“He gave an imitation of how we wriggle and scratch after a movement stops — the devil always finds something for us — but we must remain quite still after a movement till one more note gives the signal to move. ‘This will make a big impression on your audience—and on you if you watch some day’.
‘I tell once for ever about beginning of the music of Georgi Ivanovitch. In 1917 M. and Mme Ouspensky and others did movements, but 1918 was the beginning of music. Georgi Ivanovitch lay on a sofa at Essen- tuki with a guitar — but he did not strike it the ordinary way - and gave the melodies. There was a violin, he told me, ‘In two days you must play it’, so I had to: and ‘a plate for putting glasses on’ as a drum.

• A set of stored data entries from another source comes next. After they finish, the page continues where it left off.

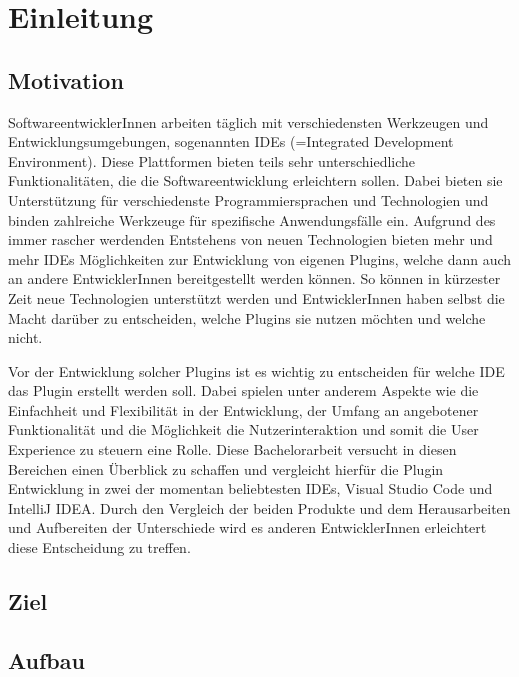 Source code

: \chapter{Einleitung}
\label{cha:Einleitung}


\section{Motivation}
\label{sec:Motivation}

SoftwareentwicklerInnen arbeiten täglich mit verschiedensten 
Werkzeugen und Entwicklungsumgebungen, sogenannten IDEs 
(=Integrated Development Environment). Diese Plattformen 
bieten teils sehr unterschiedliche Funktionalitäten, die 
die Softwareentwicklung erleichtern sollen. Dabei bieten 
sie Unterstützung für verschiedenste Programmiersprachen 
und Technologien und binden zahlreiche Werkzeuge für 
spezifische Anwendungsfälle ein. Aufgrund des immer rascher
werdenden Entstehens von neuen Technologien bieten mehr 
und mehr IDEs Möglichkeiten zur Entwicklung von eigenen 
Plugins, welche dann auch an andere EntwicklerInnen 
bereitgestellt werden können. So können in kürzester 
Zeit neue Technologien unterstützt werden und 
EntwicklerInnen haben selbst die Macht darüber zu 
entscheiden, welche Plugins sie nutzen möchten und 
welche nicht.

Vor der Entwicklung solcher Plugins ist es wichtig 
zu entscheiden für welche IDE das Plugin erstellt 
werden soll. Dabei spielen unter anderem Aspekte wie 
die Einfachheit und Flexibilität in der Entwicklung, 
der Umfang an angebotener Funktionalität und die Möglichkeit
die Nutzerinteraktion und somit die User Experience 
zu steuern eine Rolle. 
Diese Bachelorarbeit versucht in diesen Bereichen 
einen Überblick zu schaffen und vergleicht hierfür 
die Plugin Entwicklung in zwei der momentan beliebtesten 
IDEs, Visual Studio Code und IntelliJ IDEA. Durch den 
Vergleich der beiden Produkte und dem Herausarbeiten 
und Aufbereiten der Unterschiede wird es anderen 
EntwicklerInnen erleichtert diese Entscheidung zu treffen.


\section{Ziel}
\label{sec:Ziel}

\section{Aufbau}
\label{sec:Aufbau} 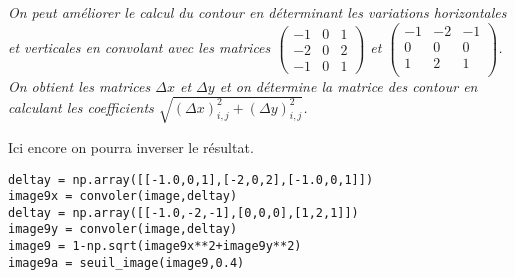 \begin{Exercise}[title=Contour 2]\it On peut améliorer le calcul du contour en déterminant les variations horizontales et verticales en convolant avec les matrices 
$\begin{pmatrix} -1&0&1\\ -2&0&2\\ -1&0&1 \end{pmatrix}$ et  $\begin{pmatrix} -1&-2&-1\\ 0&0&0\\ 1&2&1\\ \end{pmatrix}$. On obtient les matrices 
$\Delta x$ et $\Delta y$ et on détermine la matrice des contour en calculant les coefficients $\sqrt{(\Delta x)_{i,j}^2+(\Delta y)_{i,j}^2}$.

Ici encore on pourra inverser le résultat.
\end{Exercise}
\begin{Answer} 
\begin{lstlisting}
deltay = np.array([[-1.0,0,1],[-2,0,2],[-1.0,0,1]])            
image9x = convoler(image,deltay)
deltay = np.array([[-1.0,-2,-1],[0,0,0],[1,2,1]])            
image9y = convoler(image,deltay)
image9 = 1-np.sqrt(image9x**2+image9y**2)
image9a = seuil_image(image9,0.4)
\end{lstlisting}
\end{Answer}
\newpage

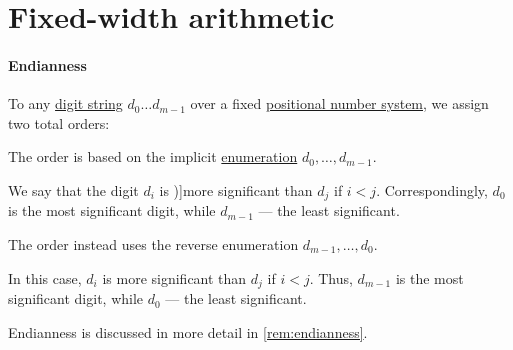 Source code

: \section{Fixed-width arithmetic}\label{sec:fixed_width_arithmetic}

\paragraph{Endianness}

\begin{definition}\label{def:endianness}\mimprovised
  To any \hyperref[def:positional_number_system]{digit string} \( d_0 \ldots d_{m-1} \) over a fixed \hyperref[def:positional_number_system]{positional number system}, we assign two total orders:

  \begin{thmenum}
     The  order is based on the implicit \hyperref[def:enumeration]{enumeration} \( d_0, \ldots, d_{m-1} \).

    We say that the digit \( d_i \) is \term[en=more significant (\cite[195]{Knuth1997ArtVol2})]{more significant} than \( d_j \) if \( i < j \). Correspondingly, \( d_0 \) is the most significant digit, while \( d_{m-1} \) --- the least significant.

     The  order instead uses the reverse enumeration \( d_{m-1}, \ldots, d_0 \).

    In this case, \( d_i \) is more significant than \( d_j \) if \( i < j \). Thus, \( d_{m-1} \) is the most significant digit, while \( d_0 \) --- the least significant.
  \end{thmenum}
\end{definition}
\begin{comments}
  \item Endianness is discussed in more detail in \cref{rem:endianness}.
\end{comments}


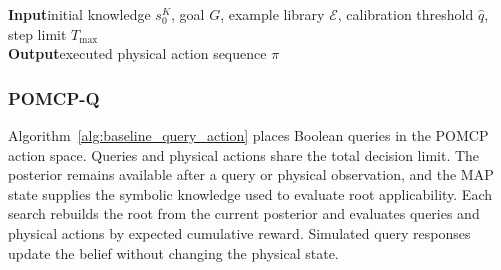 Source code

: \begin{algorithm}[H]
\caption{IntroPlan}
\label{alg:baseline_introplan}
\textbf{Input}\quad initial knowledge $s_0^{K}$, goal $G$, example library $\mathcal{E}$, calibration threshold $\hat q$, step limit $T_{\max}$\\
\textbf{Output}\quad executed physical action sequence $\pi$
\BlankLine
{}
\end{algorithm}

\subsubsection{POMCP-Q}
Algorithm~\ref{alg:baseline_query_action} places Boolean queries in the POMCP action space. Queries and physical actions share the total decision limit. The posterior remains available after a query or physical observation, and the MAP state supplies the symbolic knowledge used to evaluate root applicability. Each search rebuilds the root from the current posterior and evaluates queries and physical actions by expected cumulative reward. Simulated query responses update the belief without changing the physical state.

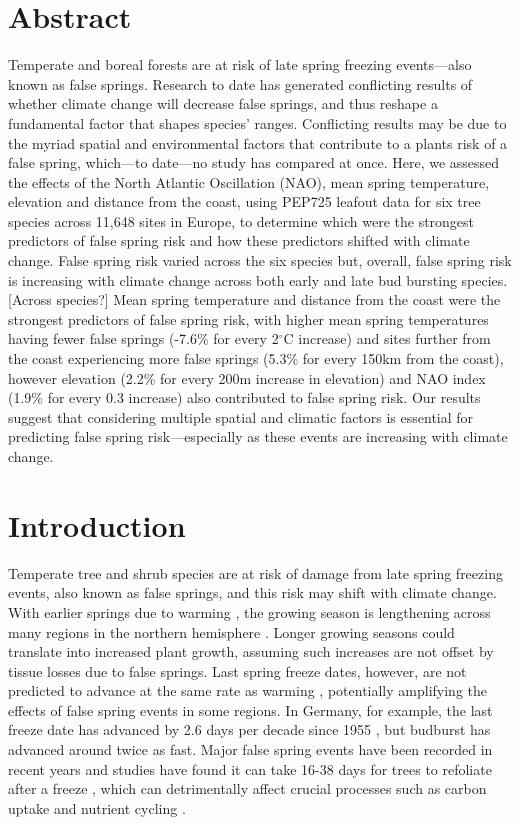 \documentclass{article}\usepackage[]{graphicx}\usepackage[]{color}
\begin{document}
\section*{Abstract}
Temperate and boreal forests are at risk of late spring freezing events---also known as false springs. Research to date has generated conflicting results of whether climate change will decrease false springs, and thus reshape a fundamental factor that shapes species' ranges. Conflicting results may be due to the myriad spatial and environmental factors that contribute to a plants risk of a false spring, which---to date---no study has compared at once. Here, we assessed the effects of the North Atlantic Oscillation (NAO), mean spring temperature, elevation and distance from the coast, using PEP725 leafout data for six tree species across 11,648 sites in Europe, to determine which were the strongest predictors of false spring risk and how these predictors shifted with climate change. False spring risk varied across the six species but, overall, false spring risk is increasing with climate change across both early and late bud bursting species. [Across species?] Mean spring temperature and distance from the coast were the strongest predictors of false spring risk, with higher mean spring temperatures having fewer false springs (-7.6\% for every 2$^{\circ}$C increase) and sites further from the coast experiencing more false springs (5.3\% for every 150km from the coast), however elevation (2.2\% for every 200m increase in elevation) and NAO index (1.9\% for every 0.3 increase) also contributed to false spring risk. Our results suggest that considering multiple spatial and climatic factors is essential for predicting false spring risk---especially as these events are increasing with climate change.

\section*{Introduction}
Temperate tree and shrub species are at risk of damage from late spring freezing events, also known as false springs, and this risk may shift with climate change. With earlier springs due to warming \citep{IPCC2014, Wolkovich2012}, the growing season is lengthening across many regions in the northern hemisphere \citep{Chen2005, Kukal2018, Liu2006}. Longer growing seasons could translate into increased plant growth, assuming such increases are not offset by tissue losses due to false springs. Last spring freeze dates, however, are not predicted to advance at the same rate as warming \citep{Inouye2008, Labe2016, Martin2010,Wypych2016a,Sgubin2018}, potentially amplifying the effects of false spring events in some regions. In Germany, for example, the last freeze date has advanced by 2.6 days per decade since 1955 \citep{Zohner2016}, but budburst has advanced around twice as fast. Major false spring events have been recorded in recent years and studies have found it can take 16-38 days for trees to refoliate after a freeze \citep{Augspurger2009, Augspurger2013, Gu2008, Menzel2015}, which can detrimentally affect crucial processes such as carbon uptake and nutrient cycling \citep{Hufkens2012, Klosterman2018, Richardson2013}. 
\end{document}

Then in Tiflis we had a piano. Georgi Ivanovitch could do the impossible. In the midst of revolution he was working intensively on each one of us, our inner psychic states. It was a terrible piano. He said: ‘Any idiot can play on a good piano’, so I had to play on it. (See p 86).
When he wanted to make me angry, he gave the melodies each time a little different; he was training me. With these melodies there is only one right way to harmonize them, you have to ‘catch’ what they need. It is not ‘my music’, it is his. I have only picked up the Master’s handkerchief. Mme Salzmann remembers that time.
All the movements have their own scales. No. 19 is the five tone scale of Bali. The Chinese and Tibetan scale is different. Some have to be like “Little Bells’’ that hang in the temples.
The music and movements are one, they are like the body and soul in man, the rhythm is what joins them. You do not move in jerks on hearing the sound, like electric bells or lamps flicking up, but feel it beforehand. It is like a circle going round all the time, but as it passes a tangent touching a certain point, the actual movement comes” He drew a big circle in the air with his right arm, brushing the left hand each time it passed.
“Those who had the great happiness to live with Georgi Ivanovitch know that something was given them, more than they deserved. He was trying to hammer a soul into man, something that could survive. Perhaps he is present here in reality.”
Mr. de Hartmann’s talk at Colet Gardens on 9th March 1950.